* [Problem to work on] Would you copy each line of the records that includes the word "section"?

* [Stored items from a collection]

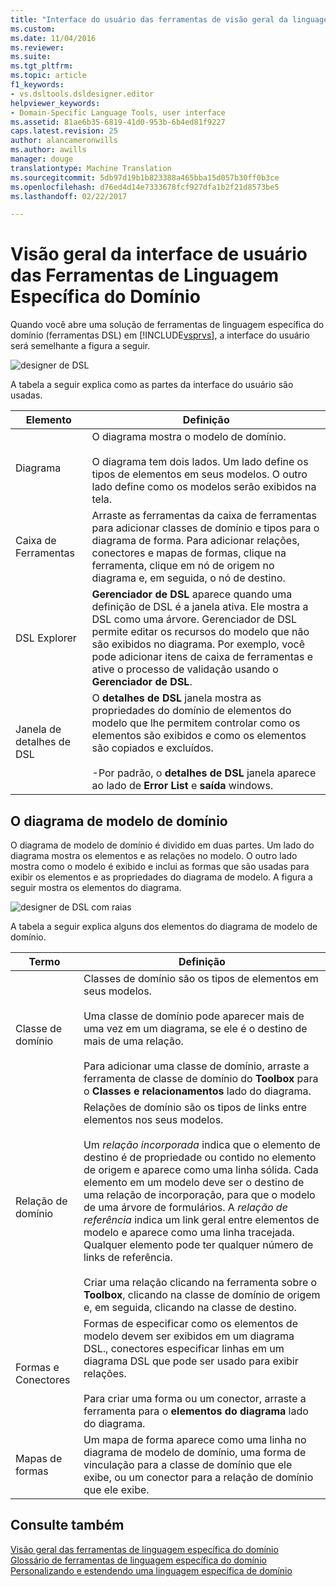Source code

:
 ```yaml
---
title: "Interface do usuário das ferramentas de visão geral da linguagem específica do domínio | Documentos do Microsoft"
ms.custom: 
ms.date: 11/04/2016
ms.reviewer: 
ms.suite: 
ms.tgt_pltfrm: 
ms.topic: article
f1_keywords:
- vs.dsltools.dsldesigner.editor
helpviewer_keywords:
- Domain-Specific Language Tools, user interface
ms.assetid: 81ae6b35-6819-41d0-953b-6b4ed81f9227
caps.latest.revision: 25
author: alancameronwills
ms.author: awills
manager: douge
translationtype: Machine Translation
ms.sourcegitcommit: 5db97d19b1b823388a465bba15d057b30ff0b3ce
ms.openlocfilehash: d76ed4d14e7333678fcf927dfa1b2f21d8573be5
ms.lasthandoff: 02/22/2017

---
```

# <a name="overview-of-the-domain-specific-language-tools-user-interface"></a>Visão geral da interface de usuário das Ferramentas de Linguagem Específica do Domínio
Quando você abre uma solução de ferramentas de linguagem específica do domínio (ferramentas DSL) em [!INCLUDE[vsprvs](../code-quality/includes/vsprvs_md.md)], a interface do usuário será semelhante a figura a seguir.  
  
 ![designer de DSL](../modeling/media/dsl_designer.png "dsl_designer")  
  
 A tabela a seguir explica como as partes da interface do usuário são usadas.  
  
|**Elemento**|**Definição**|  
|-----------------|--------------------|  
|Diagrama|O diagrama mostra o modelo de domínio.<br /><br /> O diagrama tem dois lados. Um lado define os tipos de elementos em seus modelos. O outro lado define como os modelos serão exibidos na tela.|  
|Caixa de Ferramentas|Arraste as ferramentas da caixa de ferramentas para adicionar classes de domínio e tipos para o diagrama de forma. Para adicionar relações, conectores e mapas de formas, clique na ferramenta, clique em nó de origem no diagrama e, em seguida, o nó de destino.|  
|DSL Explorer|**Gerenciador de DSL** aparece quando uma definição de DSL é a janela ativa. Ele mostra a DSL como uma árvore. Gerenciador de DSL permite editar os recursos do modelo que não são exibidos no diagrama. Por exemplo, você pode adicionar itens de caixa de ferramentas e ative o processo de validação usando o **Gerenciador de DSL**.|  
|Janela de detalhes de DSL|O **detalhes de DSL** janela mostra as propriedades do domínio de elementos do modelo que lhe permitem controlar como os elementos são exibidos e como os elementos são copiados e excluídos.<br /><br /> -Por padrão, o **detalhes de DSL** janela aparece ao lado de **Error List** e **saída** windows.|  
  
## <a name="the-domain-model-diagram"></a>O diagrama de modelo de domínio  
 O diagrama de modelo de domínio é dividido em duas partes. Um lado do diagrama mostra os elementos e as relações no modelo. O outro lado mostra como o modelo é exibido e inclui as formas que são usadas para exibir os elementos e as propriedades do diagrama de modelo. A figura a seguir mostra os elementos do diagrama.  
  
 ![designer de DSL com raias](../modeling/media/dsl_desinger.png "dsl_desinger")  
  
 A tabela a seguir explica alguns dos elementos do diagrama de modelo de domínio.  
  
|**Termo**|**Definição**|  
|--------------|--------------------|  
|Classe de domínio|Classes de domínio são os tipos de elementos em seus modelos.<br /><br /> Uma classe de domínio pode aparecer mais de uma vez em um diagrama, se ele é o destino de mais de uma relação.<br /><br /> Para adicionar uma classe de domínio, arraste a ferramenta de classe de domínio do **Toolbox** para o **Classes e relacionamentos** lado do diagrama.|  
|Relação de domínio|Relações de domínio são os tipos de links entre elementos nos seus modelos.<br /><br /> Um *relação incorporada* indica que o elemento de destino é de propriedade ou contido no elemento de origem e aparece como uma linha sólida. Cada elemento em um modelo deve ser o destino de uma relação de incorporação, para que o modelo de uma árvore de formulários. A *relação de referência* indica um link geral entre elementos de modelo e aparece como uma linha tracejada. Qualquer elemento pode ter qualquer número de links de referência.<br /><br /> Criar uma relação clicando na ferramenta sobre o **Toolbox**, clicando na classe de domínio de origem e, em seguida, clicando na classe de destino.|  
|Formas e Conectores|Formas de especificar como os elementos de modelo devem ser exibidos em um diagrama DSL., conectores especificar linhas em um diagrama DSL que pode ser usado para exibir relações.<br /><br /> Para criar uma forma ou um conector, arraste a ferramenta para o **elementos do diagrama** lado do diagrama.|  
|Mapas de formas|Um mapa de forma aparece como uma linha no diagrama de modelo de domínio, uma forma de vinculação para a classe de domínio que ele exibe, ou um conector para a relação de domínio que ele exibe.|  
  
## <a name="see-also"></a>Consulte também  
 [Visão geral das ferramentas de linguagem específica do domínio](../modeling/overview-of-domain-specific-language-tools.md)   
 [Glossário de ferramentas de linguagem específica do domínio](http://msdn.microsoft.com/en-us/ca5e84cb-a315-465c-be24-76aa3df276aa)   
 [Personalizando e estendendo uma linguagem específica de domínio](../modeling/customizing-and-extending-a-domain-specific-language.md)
==
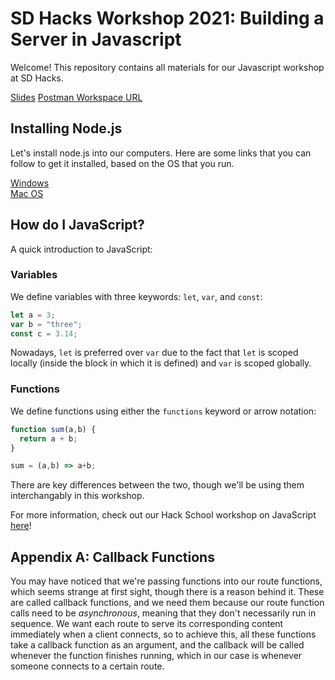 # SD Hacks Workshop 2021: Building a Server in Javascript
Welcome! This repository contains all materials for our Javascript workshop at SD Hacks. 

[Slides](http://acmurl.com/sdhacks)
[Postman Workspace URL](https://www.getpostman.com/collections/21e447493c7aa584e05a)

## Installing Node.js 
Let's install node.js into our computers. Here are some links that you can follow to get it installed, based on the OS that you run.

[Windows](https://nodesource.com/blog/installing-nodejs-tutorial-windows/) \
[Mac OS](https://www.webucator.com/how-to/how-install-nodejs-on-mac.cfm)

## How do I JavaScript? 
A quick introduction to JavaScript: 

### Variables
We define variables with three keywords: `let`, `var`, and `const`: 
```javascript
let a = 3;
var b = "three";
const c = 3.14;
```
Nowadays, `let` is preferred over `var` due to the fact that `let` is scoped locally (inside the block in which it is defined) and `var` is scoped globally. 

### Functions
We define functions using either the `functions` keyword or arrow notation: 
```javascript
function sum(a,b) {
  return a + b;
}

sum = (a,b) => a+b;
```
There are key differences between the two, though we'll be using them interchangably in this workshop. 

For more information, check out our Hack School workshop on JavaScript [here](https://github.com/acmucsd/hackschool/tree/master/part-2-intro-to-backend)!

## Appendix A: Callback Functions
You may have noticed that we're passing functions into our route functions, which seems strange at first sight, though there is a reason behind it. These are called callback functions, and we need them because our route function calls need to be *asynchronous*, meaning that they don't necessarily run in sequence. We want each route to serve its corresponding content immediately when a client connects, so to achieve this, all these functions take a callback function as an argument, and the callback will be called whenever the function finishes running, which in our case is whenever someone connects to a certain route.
* * *
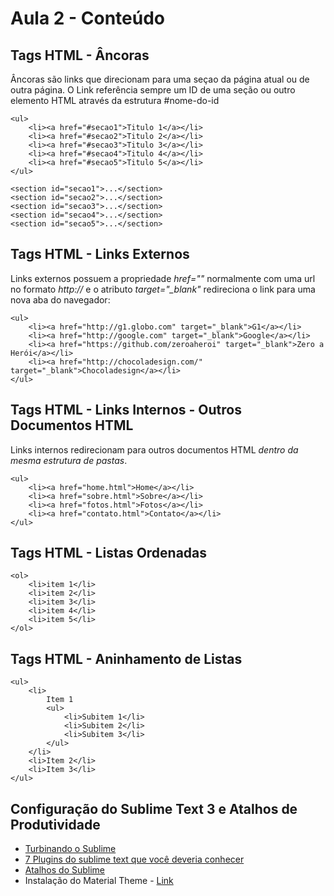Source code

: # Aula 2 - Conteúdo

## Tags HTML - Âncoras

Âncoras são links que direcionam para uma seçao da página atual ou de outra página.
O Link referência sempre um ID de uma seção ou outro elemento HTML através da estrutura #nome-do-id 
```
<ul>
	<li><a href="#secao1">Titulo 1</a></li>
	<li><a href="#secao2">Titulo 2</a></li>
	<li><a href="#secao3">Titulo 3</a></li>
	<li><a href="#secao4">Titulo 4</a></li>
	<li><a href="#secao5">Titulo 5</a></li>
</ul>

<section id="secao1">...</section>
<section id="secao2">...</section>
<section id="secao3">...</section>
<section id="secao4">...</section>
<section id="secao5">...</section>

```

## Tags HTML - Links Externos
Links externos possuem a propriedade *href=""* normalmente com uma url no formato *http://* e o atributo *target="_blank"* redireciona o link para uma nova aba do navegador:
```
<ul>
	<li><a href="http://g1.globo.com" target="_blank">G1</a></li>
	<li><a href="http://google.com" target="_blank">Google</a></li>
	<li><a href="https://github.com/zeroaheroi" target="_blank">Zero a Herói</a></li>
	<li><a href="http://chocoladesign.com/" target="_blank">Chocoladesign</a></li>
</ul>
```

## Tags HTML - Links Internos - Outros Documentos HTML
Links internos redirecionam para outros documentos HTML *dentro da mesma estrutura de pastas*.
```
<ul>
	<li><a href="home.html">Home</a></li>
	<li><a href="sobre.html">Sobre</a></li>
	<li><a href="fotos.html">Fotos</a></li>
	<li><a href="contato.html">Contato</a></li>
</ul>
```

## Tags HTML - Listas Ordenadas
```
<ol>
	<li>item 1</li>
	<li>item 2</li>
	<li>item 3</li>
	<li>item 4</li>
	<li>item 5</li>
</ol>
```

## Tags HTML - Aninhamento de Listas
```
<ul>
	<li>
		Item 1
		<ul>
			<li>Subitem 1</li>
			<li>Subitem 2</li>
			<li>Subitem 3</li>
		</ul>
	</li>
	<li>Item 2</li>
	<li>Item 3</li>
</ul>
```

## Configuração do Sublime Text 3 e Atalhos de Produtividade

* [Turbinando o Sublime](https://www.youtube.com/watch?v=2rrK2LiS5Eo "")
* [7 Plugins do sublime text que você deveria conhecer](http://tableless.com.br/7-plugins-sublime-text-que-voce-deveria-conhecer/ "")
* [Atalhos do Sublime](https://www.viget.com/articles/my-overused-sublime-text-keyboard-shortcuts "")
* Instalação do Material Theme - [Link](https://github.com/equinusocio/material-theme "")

* [Answer to this exercise]
<section id="secao1">...</section>
<section id="secao2">...</section>
<section id="secao3">...</section>
<section id="secao4">...</section>
<section id="secao5">...</section>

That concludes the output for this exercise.